[Work to be completed] This task calls for copying every line in the data below that contains the word "ifelse".
Given entries Start Marker
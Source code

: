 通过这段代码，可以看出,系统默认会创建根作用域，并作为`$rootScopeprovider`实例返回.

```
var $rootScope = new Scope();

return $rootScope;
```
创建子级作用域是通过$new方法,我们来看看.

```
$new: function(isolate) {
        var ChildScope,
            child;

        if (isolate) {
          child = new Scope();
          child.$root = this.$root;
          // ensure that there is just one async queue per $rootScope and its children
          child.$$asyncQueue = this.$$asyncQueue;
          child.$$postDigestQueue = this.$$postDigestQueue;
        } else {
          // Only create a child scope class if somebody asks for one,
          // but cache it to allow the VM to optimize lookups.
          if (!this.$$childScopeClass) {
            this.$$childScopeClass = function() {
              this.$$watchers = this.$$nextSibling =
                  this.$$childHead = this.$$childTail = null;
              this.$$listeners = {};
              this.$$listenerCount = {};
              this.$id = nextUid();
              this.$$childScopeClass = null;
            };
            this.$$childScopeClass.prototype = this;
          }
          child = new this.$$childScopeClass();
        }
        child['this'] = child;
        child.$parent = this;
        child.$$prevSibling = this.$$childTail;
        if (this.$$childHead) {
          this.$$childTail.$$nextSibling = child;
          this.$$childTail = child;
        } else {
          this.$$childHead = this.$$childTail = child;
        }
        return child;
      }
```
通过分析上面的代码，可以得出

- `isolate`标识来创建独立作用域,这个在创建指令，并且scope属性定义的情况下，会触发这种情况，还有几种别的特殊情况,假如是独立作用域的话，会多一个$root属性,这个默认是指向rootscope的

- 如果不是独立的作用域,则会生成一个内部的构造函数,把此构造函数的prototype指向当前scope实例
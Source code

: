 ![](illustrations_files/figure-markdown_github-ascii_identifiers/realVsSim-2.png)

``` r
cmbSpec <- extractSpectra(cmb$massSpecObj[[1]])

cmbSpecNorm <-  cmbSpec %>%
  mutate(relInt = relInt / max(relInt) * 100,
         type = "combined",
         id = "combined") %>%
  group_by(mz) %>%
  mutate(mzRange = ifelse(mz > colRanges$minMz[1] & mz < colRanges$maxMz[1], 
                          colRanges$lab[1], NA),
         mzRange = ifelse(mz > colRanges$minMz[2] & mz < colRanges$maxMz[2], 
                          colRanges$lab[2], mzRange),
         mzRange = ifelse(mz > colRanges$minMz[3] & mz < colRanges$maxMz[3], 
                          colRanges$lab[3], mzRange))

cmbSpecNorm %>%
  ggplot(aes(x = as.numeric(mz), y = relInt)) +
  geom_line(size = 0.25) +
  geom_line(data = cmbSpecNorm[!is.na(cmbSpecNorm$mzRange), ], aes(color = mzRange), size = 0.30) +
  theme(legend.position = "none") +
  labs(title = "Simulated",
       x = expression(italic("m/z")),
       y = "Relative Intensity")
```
Given entries End Marker
[Solution to this task]
  mutate(mzRange = ifelse(mz > colRanges$minMz[1] & mz < colRanges$maxMz[1], 
         mzRange = ifelse(mz > colRanges$minMz[2] & mz < colRanges$maxMz[2], 
         mzRange = ifelse(mz > colRanges$minMz[3] & mz < colRanges$maxMz[3], 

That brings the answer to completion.